I'm building an arithmetic equation parser, and currently working on parsing + and - operations. I know that (leaving other operations and brackets aside for the time being) they should be processed from left to right, but it seems very much like processing the minuses first (left to right), then the pluses, has the same effect.
i.e.
$1+2-3+4-5$
(left to right): $$1+2-3+4-5 \\ =3-3+4-5 \\ =0+4-5 \\ =4-5 \\ =-1$$
(minuses first): $$1+2-3+4-5 \\ =1+(-1)+4-5 \\ =1+(-1)+(-1) \\ =0+(-1) \\ =-1$$
Is this guaranteed to hold true in all cases? And why is it so?
You are correct that, as long as you do the subtractions first from left to right, you get the same values.
One important thing to note: All of this hinges on the fact that subtraction is just another form of addition, and addition is associative. But associativity of addition is not always true in programming languages, particularly with floating point values. See the note at the end.

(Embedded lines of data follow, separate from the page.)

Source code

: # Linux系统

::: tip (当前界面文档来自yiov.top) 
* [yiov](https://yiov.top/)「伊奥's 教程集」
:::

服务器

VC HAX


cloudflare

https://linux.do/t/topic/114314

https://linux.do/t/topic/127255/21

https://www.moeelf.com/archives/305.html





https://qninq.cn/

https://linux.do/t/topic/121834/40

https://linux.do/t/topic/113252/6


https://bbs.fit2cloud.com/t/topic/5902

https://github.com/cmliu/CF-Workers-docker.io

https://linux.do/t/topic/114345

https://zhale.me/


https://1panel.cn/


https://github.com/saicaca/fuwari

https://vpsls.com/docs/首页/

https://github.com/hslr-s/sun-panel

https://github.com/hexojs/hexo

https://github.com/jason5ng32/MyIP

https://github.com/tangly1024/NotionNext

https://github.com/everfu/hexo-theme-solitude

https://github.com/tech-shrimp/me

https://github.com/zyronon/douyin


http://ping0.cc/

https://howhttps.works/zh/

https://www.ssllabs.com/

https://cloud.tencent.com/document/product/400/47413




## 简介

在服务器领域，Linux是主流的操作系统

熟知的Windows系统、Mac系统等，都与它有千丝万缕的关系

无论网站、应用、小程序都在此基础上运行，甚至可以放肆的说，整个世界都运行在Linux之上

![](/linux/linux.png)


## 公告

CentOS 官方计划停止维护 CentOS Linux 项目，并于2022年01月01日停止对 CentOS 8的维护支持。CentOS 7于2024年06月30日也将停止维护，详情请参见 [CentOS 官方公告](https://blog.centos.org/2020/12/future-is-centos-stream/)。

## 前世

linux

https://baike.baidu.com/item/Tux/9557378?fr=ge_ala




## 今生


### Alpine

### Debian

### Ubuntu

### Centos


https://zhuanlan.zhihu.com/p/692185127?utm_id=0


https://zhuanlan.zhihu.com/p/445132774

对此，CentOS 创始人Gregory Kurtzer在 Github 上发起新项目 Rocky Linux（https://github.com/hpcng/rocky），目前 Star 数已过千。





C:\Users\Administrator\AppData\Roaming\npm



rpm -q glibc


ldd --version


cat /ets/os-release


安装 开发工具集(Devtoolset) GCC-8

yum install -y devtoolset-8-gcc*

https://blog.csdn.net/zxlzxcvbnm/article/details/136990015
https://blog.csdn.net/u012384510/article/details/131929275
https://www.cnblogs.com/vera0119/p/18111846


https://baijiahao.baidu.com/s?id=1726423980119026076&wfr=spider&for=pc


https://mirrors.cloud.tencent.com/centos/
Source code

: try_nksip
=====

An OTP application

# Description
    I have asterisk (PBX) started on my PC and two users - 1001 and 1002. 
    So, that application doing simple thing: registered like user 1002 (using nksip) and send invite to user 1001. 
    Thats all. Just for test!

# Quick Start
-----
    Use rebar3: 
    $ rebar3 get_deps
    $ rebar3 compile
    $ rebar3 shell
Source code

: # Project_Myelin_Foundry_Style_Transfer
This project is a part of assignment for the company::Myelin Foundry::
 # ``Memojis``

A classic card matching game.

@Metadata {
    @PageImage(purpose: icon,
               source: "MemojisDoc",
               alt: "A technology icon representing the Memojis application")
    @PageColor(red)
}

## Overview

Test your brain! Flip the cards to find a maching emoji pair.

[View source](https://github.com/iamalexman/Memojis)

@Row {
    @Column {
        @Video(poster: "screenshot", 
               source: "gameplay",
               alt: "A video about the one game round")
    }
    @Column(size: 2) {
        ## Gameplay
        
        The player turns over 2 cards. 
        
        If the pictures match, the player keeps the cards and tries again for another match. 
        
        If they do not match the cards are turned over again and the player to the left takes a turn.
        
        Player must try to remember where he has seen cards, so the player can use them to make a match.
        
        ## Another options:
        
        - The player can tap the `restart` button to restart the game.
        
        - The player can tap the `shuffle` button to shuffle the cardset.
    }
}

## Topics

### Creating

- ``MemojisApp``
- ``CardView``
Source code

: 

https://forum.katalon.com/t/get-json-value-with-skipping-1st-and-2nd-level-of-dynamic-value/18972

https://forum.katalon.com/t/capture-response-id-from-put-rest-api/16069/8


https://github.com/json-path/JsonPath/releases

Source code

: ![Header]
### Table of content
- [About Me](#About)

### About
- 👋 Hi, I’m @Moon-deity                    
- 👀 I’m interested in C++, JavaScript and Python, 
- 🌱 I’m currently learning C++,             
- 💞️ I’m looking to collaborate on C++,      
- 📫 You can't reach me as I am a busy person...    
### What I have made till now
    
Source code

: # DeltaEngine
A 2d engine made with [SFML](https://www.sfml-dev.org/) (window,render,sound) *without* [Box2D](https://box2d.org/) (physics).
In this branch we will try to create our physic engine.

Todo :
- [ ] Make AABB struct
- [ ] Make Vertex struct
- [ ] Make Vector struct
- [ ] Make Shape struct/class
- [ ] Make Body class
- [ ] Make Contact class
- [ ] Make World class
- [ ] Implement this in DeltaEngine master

In general, $a-b=a+(-b)$. So as long as you recall this, you can see when you can do a "minus" first - namely, when the previous operator is not a $-$.
$$1+2-3-4 = 1+2+(-3)+(-4)$$
You can't do $(3-4)$ first here because $(-3)+(-4)\neq 3-4$. But you can do $2-3$ first, since $2+(-3)=2-3$. Essentially, you are doing associative addition in this case.
That said, as you say, if you process the subtractions first, from left to right, you get the same result, yes. So:
$$1+2-3-4 = 1+((2-3)-4)$$
Again, this is due to the associative law of addition - subtraction is just addition of a negative:
$$1+2-3-4 = 1+2+(-3)+(-4) = 1+\left(\left(2+(-3)\right)+(-4)\right)$$
Note: In a lot of computer mathematics, addition is actually not associative. Particularly with floating point.
For example, if floating point number $a$ is very small and $b=c$ are very large, then $(a+b)-c$ returns $0$, while $a+(b-c)$ return $a$.